Compound	yield	Compound	yield		Compound	yield
21{1,2}	76	21{1,4}	65		21{1,5}	86
21{2,2}	67	21{2,6}	57		21{2,7}	82
21{2,9}	76	21{2,10}	53		21{2,11}	58
21{2,13}	48	21{2,14}	56	21{2,5}		56
21{3,17}	78	21{6,19}	65	21{6,25}		49
21{6,26}	58	21{8,11}	64	21{8,28}		46
22{4,23}	65	22{5,24}	72	22{7,27}		77

It is not surprisingly that free amino in 8{2,16} will condensed with DMFDMA to afford compound 23 (eq. 1).

(1)

In summary, we have developed a highly versatile, high yielding and easy to perform one-pot synthesis of highly substituted 2-aminoquinolines and heterocyclic derivatives. Key features include broadly available stating materials, convenient product separation and purification by precipitation and diverse product structures. Our procedure will be of general use due to the privileged structure character of the 2-aminoquinoline.

Experimental Section

General procedure for preparing 2-amino-6-chloro-N-cyclopropylquinoline-3-carboxamide (8{2,6})

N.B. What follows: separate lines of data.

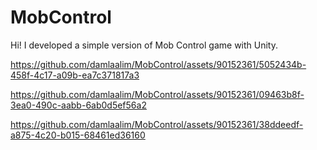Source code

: # MobControl
Hi! I developed a simple version of Mob Control game with Unity.


https://github.com/damlaalim/MobControl/assets/90152361/5052434b-458f-4c17-a09b-ea7c371817a3





https://github.com/damlaalim/MobControl/assets/90152361/09463b8f-3ea0-490c-aabb-6ab0d5ef56a2



https://github.com/damlaalim/MobControl/assets/90152361/38ddeedf-a875-4c20-b015-68461ed36160

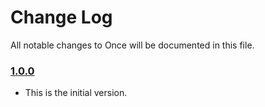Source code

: # Change Log
All notable changes to Once will be documented in this file.

### [1.0.0](https://github.com/dernster/Once/releases/tag/1.0.0)
<!-- Released on 2016-01-20. -->

* This is the initial version.

[xmartlabs]: https://xmartlabs.com
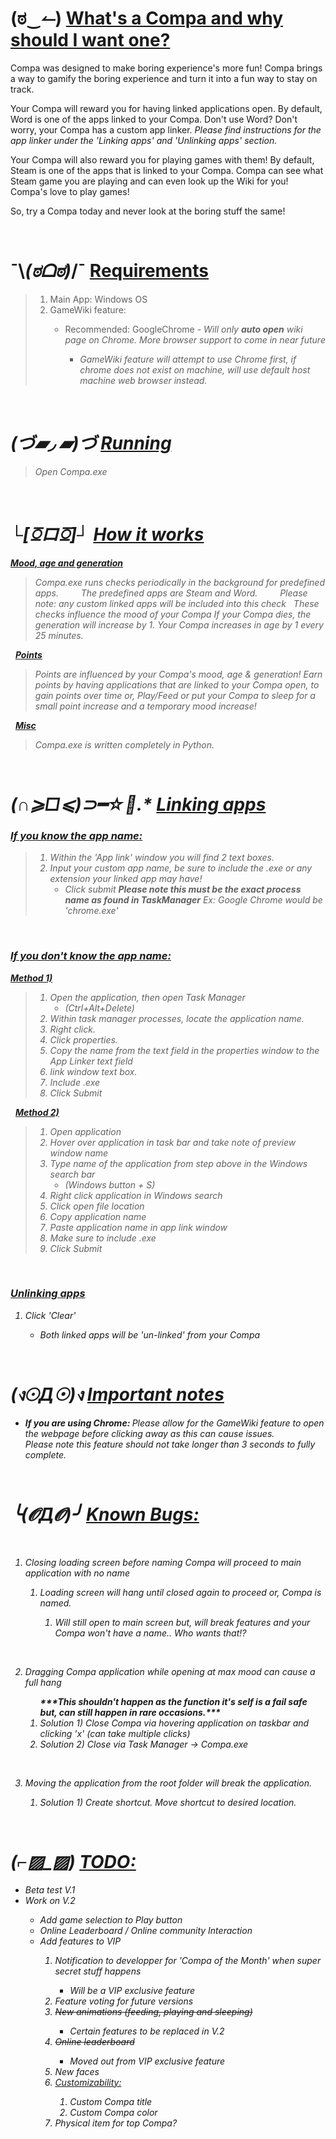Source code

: # (ಠ‿↼) <u>What's a Compa and why should I want one?</u>
<p>
Compa was designed to make boring experience's more fun! Compa brings a way to gamify the boring experience and turn it into a fun way to stay on track.

Your Compa will reward you for having linked applications open. By default, Word is one of the  apps linked to your Compa. Don't use Word? Don't worry, your Compa has a custom app linker. <i>Please find instructions for the app linker under the 'Linking apps' and 'Unlinking apps' section.</i>

Your Compa will also reward you for playing games with them! By default, Steam is one of the apps that is linked to your Compa. Compa can see what Steam game you are playing and can even look up the Wiki for you! Compa's love to play games!

So, try a Compa today and never look at the boring stuff the same!
</p>




&nbsp;
# ¯\\_(ಠᗝಠ)_/¯ <u>Requirements</u>
> <ol>
> <li>Main App: Windows OS</li>
> <li>GameWiki feature:</li>
> 	<ul>
> 		<li>Recommended: GoogleChrome<i> - Will only <b>auto open</b> wiki page on Chrome. More browser support to come in near future<i></li>
> 		<ul>	
> 			<li><i>GameWiki feature will attempt to use Chrome first, if chrome does not exist on machine, will use default host machine web browser instead.<i></li>
> 		</u>
> 	</ul>
> </ol>




&nbsp;
# (づ▰◞ ▰)づ <u>Running</u>
> Open Compa.exe




&nbsp;
# └[ꗞロꗞ]┘ <u>How it works</u>

<u>**Mood, age and generation**</u><br>
> Compa.exe runs checks periodically in the background for predefined apps.
> $\qquad$<i>The predefined apps are Steam and Word.</i>
> $\qquad$<i>Please note: any custom linked apps will be included into this check</i>
> &nbsp;
> These checks influence the mood of your Compa
> If your Compa dies, the generation will increase by 1.
> Your Compa increases in age by 1 every 25 minutes.

&nbsp;
<u>**Points**</u><br>
> Points are influenced by your Compa's mood, age & generation!
> Earn points by having applications that are linked to your Compa open, to gain points over time or, Play/Feed or put your Compa to sleep for a small point increase and a temporary mood increase!




&nbsp;
<u>**Misc**</u><br>
> Compa.exe is written completely in Python.




&nbsp;
# (∩⩾□⩽)⊃━☆ﾟ.* <u>Linking apps</u>

### **<u>If you know the app name:</u>**
> 1. Within the 'App link' window you will find 2 text boxes.
> 2. Input your custom app name, <i>be sure to include the .exe or any extension your linked app may have!</i>
>       - Click submit
>       <i><b>Please note this must be the exact process name as found in TaskManager</b></i>
>       <i>Ex: Google Chrome would be 'chrome.exe'</i>

&nbsp;
### **<u>If you don't know the app name:</u>**

<u>**Method 1)**</u><br>
> 1) Open the application, then open Task Manager
>    - (Ctrl+Alt+Delete)
> 2) Within task manager processes, locate the application name.<br>
> 3) Right click.<br>
> 4) Click properties.<br>
> 5) Copy the name from the text field in the properties window to the App Linker text field<br>
> 6) link window text box.<br>
> 7) Include .exe
> 8) Click Submit

&nbsp;
<u>**Method 2)**</u><br>
> 1) Open application<br>
> 2) Hover over application in task bar and take note of preview window name<br>
> 3) Type name of the application from step above in the Windows search bar
>    - (Windows button + S)<br>
> 4) Right click application in Windows search<br>
> 5) Click open file location<br>
> 6) Copy application name<br>
> 7) Paste application name in app link window<br>
> 8) Make sure to include .exe<br>
> 9) Click Submit


&nbsp;
### <u>Unlinking apps</u>

<ol>
	<li>Click 'Clear'</li>
	<ul>
		<li>Both linked apps will be 'un-linked' from your Compa</li>
	</ul>
</ol>




&nbsp;
# (ง☉Д☉)ง <u>Important notes</u>
<ul>
	<li><b>If you are using Chrome: </b>Please allow for the GameWiki feature to open the webpage before clicking away as this can cause issues.</li>
	<i>Please note this feature should not take longer than 3 seconds to fully complete.</i>
</ul>




&nbsp;
# ╰(𝓞Д𝓞)╯ <u>Known Bugs:</u>
<ol>

&nbsp;
<li>Closing loading screen before naming Compa will proceed to main application with no name</li>
	<ol>
	<li>Loading screen will hang until closed again to proceed or, Compa is named.</li>
		<ol>
			<li>Will still open to main screen but, will break features and your Compa won't have a name.. Who wants that!?</li>
		</ol>
	</ol>
		

&nbsp;
<li>Dragging Compa application while opening at max mood can cause a full hang</li>
		<ol>
		<b>***This shouldn't happen as the function it's self is a fail safe but, can still happen in rare occasions.***</b>
		<li>Solution 1) Close Compa via hovering application on taskbar and clicking 'x' (can take multiple clicks)</li>
		<li>Solution 2) Close via Task Manager -> Compa.exe</li>
		</ol>

&nbsp;
<li>Moving the application from the root folder will break the application.</li>
	<ol>
	<li>Solution 1) Create shortcut. Move shortcut to desired location.</li>
	</ol>
</ol>




&nbsp;
#  (⌐▨_▨) <u>TODO:</u>
<ul>
<li>Beta test V.1</li>
<li>Work on V.2</li>
	<ul>
	<li>Add game selection to Play button</li>
	<li>Online Leaderboard / Online community Interaction</li>
	<li>Add features to VIP</li>
			<ol>
				<li>Notification to developper for 'Compa of the Month' when super secret stuff happens</li>
					<ul>
						<li>Will be a VIP exclusive feature</li>
					</ul>
				<li>Feature voting for future versions</li>
					<li><s>New animations (feeding, playing and sleeping)</s></li>
						<ul>
							<li>Certain features to be replaced in V.2</li>
						</ul>
				<li><s>Online leaderboard</s></li>
					<ul>
						<li>Moved out from VIP exclusive feature</li>
					</ul>
				<li>New faces</li>
				<li><u>Customizability:</u></li>
					<ol>
						<li>Custom Compa title</li>
						<li>Custom Compa color</li>
					</ol>
				<li>Physical item for top Compa?</li>
			</ol>
		</ul>
</ul>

Into a 20 ml vial added 2-amino-5-chlorobenzaldehyde (155 mg, 1 mmol), 2-cyano-N-cyclopropylacetamide (124 mg, 1 mmol), NaOH (17.2 mg, 0.2 mmol) and ethanol 2 ml. Heat it in the 70 °C oil bath with stirring 10 min. Cool it down to 0 °C. Filter the precipitate following washed with cold ethanol. The title product 230 mg (88%) was obtained as a yellow solid. HRMS ESL-TOF for C₁₃H₁₂CIN₃O (M⁺) found: m/z: 261.0663; Calc. Mass 261.0669; ¹H NMR (d₆-DMSO, 600 MHz): 8.77 (s, 1H), 8.27 (s, 1H), 7.75 (s, 1H), 7.54 (d, J = 8.4 Hz, 1H), 7.47 (d, J = 8.4 Hz, 1H), 7.12 (s, 2H), 2.85-2.87 (m, 1H), 0.71-0.73 (m, 2H), 0.59-0.61 (m, 2H) ppm; ¹³C NMR (d₆-DMSO, 150 MHz): 168.8, 156.8, 147.5, 137.1, 131.6, 127.4, 127.3, 126.0, 122.9, 116.6, 23.5, 19.0 ppm.

General Procedure of preparing 7-chloro-3-cyclopropylpyrimido[4,5-b]quinolin-4(3H)-one (21{2,6})

Added 0.5 ml 1,1-dimethoxy-N,N-dimethylmethanamine (DMFDMA) into 2-amino-3-carboxamide (0.2 mmol) and the reaction was allowed to stir 10 min in 110°C. The reaction was cooled down to room temperature and 1 ml EtOH was added. Filter the precipitate and washed with another 1 ml EtOH. HRMS ESL-TOF for C₁₄H₁₀ClN₃O (M+) found: m/z: 270.0516; Calc. Mass: 271.0512; ¹H NMR (d₆-DMSO, 600 MHz): 9.24 (s, 1H), 8.48 (s, 1H), 8.26 (s, 1H), 8.07 (d, J = 9.0 Hz, 1H), 7.81 (d, J = 9.0 Hz, 1H), 2.51 (s, 1H), 1.13 (s, 2H), 1.00 (s, 2H) ppm; ¹³C NMR (d₆-DMSO, 150 MHz): 162.3, 155.8, 152.1, 149.4, 138.3, 133.7, 131.9, 130.9, 128.0, 127.3, 116.9, 29.5, 6.5 ppm.